- **TASK DETAILS**
Return every line from the records below in which the word "يوسف" is found.

Start of TASK INPUT

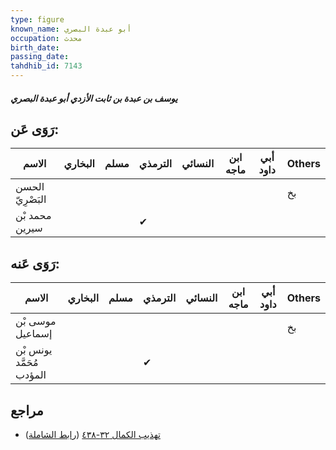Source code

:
 ```yaml
---
type: figure
known_name: أبو عبدة البصري
occupation: محدث
birth_date:
passing_date:
tahdhib_id: 7143
---
```

##### يوسف بن عبدة بن ثابت الأزدي أبو عبدة البصري

## رَوَى عَن:
| الاسم            | البخاري | مسلم | الترمذي | النسائي | ابن ماجه | أبي داود | Others |
| ---------------- | ------- | ---- | ------- | ------- | -------- | -------- | ------ |
| الحسن البَصْرِيّ |         |      |         |         |          |          | بخ     |
| محمد بْن سيرين   |         |      | ✔       |         |          |          |        |
## رَوَى عَنه:
| الاسم                    | البخاري | مسلم | الترمذي | النسائي | ابن ماجه | أبي داود | Others |
| ------------------------ | ------- | ---- | ------- | ------- | -------- | -------- | ------ |
| موسى بْن إسماعيل         |         |      |         |         |          |          | بخ     |
| يونس بْن مُحَمَّد المؤدب |         |      | ✔       |         |          |          |        |
## مراجع
- [تهذيب الكمال ٣٢-٤٣٨](obsidian://open?vault=Tahdhib-al-Kamal&file=Figures/٧١٤٣-يوسف%20بن%20عبدة%20بن%20ثابت%20الأزدي%20أبو%20عبدة%20البصري) ([رابط الشاملة](https://shamela.ws/book/3722/17552))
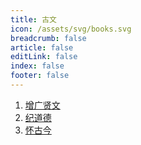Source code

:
 ```yaml
---
title: 古文
icon: /assets/svg/books.svg
breadcrumb: false
article: false
editLink: false
index: false
footer: false
---
```


1. [增广贤文](zengguangxianwen.md)
2. [纪道德](jidaode.md)
3. [怀古今](huangujin.md)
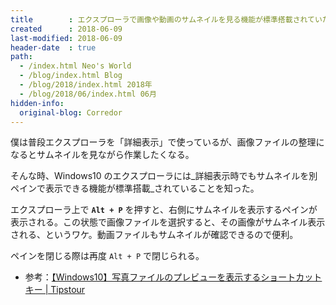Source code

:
 ```yaml
---
title        : エクスプローラで画像や動画のサムネイルを見る機能が標準搭載されていた
created      : 2018-06-09
last-modified: 2018-06-09
header-date  : true
path:
  - /index.html Neo's World
  - /blog/index.html Blog
  - /blog/2018/index.html 2018年
  - /blog/2018/06/index.html 06月
hidden-info:
  original-blog: Corredor
---
```


僕は普段エクスプローラを「詳細表示」で使っているが、画像ファイルの整理になるとサムネイルを見ながら作業したくなる。

そんな時、Windows10 のエクスプローラには_詳細表示時でもサムネイルを別ペインで表示できる機能が標準搭載_されていることを知った。

エクスプローラ上で **`Alt + P`** を押すと、右側にサムネイルを表示するペインが表示される。この状態で画像ファイルを選択すると、その画像がサムネイル表示される、というワケ。動画ファイルもサムネイルが確認できるので便利。

ペインを閉じる際は再度 `Alt + P` で閉じられる。

- 参考：[【Windows10】写真ファイルのプレビューを表示するショートカットキー | Tipstour](http://tipstour.net/windows10-explorer-preview-shortcut)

End of TASK INPUT

- **SOLUTION FOR THIS PROBLEM**
##### يوسف بن عبدة بن ثابت الأزدي أبو عبدة البصري
- [تهذيب الكمال ٣٢-٤٣٨](obsidian://open?vault=Tahdhib-al-Kamal&file=Figures/٧١٤٣-يوسف%20بن%20عبدة%20بن%20ثابت%20الأزدي%20أبو%20عبدة%20البصري) ([رابط الشاملة](https://shamela.ws/book/3722/17552))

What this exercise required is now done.